WORK ITEM => Please copy out every line in the records below that includes the word "filter".

PROVIDED RECORDS =>
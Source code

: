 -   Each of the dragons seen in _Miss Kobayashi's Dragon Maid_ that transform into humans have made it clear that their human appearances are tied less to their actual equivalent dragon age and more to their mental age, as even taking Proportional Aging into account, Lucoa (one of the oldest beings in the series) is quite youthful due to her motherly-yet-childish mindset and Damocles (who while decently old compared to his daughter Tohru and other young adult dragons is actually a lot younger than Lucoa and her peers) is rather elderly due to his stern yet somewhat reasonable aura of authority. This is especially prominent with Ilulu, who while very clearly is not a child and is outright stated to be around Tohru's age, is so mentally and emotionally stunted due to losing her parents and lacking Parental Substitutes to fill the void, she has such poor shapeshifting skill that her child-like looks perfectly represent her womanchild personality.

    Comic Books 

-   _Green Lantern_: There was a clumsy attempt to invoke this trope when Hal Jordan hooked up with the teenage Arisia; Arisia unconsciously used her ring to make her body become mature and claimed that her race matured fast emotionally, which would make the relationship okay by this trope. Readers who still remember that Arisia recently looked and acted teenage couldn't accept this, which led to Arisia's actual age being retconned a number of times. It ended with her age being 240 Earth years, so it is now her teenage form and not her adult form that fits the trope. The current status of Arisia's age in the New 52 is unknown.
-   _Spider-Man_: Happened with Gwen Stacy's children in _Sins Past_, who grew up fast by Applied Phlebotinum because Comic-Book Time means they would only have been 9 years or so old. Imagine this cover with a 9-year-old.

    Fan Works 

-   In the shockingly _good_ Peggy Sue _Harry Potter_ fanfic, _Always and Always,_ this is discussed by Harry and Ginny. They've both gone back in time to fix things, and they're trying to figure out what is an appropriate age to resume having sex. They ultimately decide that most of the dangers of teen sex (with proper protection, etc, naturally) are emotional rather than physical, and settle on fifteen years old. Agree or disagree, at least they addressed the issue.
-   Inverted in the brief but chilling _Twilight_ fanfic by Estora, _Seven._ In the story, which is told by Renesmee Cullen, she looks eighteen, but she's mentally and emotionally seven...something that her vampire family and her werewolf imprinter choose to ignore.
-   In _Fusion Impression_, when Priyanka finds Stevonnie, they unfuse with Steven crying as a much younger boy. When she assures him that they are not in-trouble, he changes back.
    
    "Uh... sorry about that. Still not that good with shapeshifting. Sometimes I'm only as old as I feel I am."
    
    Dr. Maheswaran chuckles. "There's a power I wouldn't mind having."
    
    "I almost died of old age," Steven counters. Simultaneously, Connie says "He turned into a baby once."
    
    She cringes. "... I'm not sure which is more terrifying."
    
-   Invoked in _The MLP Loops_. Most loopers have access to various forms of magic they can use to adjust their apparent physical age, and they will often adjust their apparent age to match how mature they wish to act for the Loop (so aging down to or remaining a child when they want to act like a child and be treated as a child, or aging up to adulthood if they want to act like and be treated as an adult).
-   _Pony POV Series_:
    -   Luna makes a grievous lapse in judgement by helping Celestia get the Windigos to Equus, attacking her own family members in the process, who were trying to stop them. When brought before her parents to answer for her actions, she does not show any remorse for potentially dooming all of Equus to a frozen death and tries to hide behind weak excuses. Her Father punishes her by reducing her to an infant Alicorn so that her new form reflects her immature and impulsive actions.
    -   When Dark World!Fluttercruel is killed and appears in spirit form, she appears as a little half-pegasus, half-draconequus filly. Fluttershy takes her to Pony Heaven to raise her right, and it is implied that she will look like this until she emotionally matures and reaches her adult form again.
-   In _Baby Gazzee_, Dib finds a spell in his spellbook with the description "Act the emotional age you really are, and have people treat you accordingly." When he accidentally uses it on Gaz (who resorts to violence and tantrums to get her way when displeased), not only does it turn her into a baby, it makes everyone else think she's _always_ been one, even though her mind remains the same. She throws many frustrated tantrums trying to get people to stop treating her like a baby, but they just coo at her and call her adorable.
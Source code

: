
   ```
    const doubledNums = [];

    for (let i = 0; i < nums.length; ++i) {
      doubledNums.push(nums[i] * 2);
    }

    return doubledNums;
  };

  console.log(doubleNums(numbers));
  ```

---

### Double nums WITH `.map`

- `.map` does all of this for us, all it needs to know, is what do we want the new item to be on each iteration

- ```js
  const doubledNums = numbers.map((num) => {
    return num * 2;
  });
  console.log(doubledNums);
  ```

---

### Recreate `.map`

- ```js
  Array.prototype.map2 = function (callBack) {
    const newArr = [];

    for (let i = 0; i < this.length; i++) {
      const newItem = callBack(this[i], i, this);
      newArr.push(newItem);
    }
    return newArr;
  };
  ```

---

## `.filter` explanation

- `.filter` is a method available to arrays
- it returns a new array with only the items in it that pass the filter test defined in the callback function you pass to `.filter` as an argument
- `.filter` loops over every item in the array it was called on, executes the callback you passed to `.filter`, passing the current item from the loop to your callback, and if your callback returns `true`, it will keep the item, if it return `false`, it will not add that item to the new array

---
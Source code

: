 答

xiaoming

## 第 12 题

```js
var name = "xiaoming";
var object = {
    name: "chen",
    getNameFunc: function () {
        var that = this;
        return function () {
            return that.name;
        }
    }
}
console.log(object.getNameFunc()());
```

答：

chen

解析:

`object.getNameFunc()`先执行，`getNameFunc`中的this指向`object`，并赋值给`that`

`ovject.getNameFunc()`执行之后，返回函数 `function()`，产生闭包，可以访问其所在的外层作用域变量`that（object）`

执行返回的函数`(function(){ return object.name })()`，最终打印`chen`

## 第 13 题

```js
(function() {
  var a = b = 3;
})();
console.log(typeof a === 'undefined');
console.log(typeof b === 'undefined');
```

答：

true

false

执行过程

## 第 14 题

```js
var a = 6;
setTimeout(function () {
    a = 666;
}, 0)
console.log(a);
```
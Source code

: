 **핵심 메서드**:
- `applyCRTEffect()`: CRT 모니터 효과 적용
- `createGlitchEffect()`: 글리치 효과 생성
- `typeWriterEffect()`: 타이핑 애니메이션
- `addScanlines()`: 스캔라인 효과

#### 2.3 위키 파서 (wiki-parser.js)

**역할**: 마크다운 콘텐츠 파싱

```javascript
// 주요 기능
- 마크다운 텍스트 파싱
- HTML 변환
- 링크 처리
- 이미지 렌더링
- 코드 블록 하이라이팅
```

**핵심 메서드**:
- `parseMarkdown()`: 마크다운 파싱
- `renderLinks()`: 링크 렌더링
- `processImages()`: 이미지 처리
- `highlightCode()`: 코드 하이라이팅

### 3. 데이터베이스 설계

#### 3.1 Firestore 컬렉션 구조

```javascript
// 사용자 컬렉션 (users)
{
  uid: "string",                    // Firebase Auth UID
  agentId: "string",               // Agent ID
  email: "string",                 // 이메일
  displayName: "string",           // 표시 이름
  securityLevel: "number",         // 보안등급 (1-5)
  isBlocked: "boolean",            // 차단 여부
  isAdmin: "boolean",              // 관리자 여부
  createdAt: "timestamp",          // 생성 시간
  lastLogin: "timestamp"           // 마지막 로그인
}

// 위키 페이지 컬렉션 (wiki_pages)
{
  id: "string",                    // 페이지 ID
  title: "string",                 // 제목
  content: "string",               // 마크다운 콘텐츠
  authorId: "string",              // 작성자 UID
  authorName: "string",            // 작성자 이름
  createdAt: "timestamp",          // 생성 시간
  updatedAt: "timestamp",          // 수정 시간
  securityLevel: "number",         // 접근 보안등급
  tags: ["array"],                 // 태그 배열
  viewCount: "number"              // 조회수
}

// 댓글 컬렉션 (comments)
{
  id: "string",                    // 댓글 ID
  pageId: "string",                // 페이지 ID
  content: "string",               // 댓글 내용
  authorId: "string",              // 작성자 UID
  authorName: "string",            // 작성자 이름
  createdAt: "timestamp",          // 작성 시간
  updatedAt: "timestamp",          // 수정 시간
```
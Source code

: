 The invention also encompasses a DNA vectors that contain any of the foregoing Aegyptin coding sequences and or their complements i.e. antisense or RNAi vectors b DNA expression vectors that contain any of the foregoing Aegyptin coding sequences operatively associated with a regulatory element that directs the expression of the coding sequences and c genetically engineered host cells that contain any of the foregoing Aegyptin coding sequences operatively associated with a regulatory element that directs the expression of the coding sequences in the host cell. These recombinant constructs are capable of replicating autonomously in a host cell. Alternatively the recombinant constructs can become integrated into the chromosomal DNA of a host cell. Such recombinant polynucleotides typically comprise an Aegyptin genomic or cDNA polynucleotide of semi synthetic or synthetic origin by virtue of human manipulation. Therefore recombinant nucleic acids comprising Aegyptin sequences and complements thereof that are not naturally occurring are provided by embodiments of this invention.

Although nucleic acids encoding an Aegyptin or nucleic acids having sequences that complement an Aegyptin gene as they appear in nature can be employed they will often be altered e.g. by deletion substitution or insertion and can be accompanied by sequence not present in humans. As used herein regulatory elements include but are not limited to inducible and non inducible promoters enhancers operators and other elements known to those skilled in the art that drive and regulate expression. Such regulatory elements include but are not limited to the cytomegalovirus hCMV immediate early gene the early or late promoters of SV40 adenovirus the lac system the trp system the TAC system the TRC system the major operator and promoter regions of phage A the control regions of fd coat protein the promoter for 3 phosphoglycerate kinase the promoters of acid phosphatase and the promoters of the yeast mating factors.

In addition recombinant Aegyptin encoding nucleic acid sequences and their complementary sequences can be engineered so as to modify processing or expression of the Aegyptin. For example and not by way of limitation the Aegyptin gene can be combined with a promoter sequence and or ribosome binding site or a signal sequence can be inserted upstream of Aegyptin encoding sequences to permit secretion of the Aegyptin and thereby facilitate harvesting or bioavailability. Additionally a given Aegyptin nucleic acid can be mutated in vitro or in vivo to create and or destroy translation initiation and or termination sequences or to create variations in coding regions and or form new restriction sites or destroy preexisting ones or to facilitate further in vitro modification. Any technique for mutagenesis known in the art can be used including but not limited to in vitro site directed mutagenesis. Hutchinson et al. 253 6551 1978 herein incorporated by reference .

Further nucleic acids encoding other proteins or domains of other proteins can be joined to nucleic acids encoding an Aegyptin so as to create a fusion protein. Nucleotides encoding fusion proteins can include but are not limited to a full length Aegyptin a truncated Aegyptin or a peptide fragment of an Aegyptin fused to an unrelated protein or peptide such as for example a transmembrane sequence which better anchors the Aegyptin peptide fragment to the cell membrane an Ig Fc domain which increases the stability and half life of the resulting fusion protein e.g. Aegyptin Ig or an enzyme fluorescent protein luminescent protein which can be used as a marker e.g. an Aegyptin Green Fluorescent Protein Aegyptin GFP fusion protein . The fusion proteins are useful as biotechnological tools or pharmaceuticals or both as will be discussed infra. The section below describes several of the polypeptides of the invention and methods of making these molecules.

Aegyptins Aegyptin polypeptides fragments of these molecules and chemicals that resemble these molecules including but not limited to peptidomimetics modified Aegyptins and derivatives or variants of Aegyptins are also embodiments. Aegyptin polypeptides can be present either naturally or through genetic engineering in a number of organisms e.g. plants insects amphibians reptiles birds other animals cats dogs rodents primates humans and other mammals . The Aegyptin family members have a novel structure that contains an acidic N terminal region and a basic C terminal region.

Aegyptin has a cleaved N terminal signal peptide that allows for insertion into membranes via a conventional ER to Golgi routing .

TASK OUTPUT =>
## `.filter` explanation
- `.filter` is a method available to arrays
- it returns a new array with only the items in it that pass the filter test defined in the callback function you pass to `.filter` as an argument
- `.filter` loops over every item in the array it was called on, executes the callback you passed to `.filter`, passing the current item from the loop to your callback, and if your callback returns `true`, it will keep the item, if it return `false`, it will not add that item to the new array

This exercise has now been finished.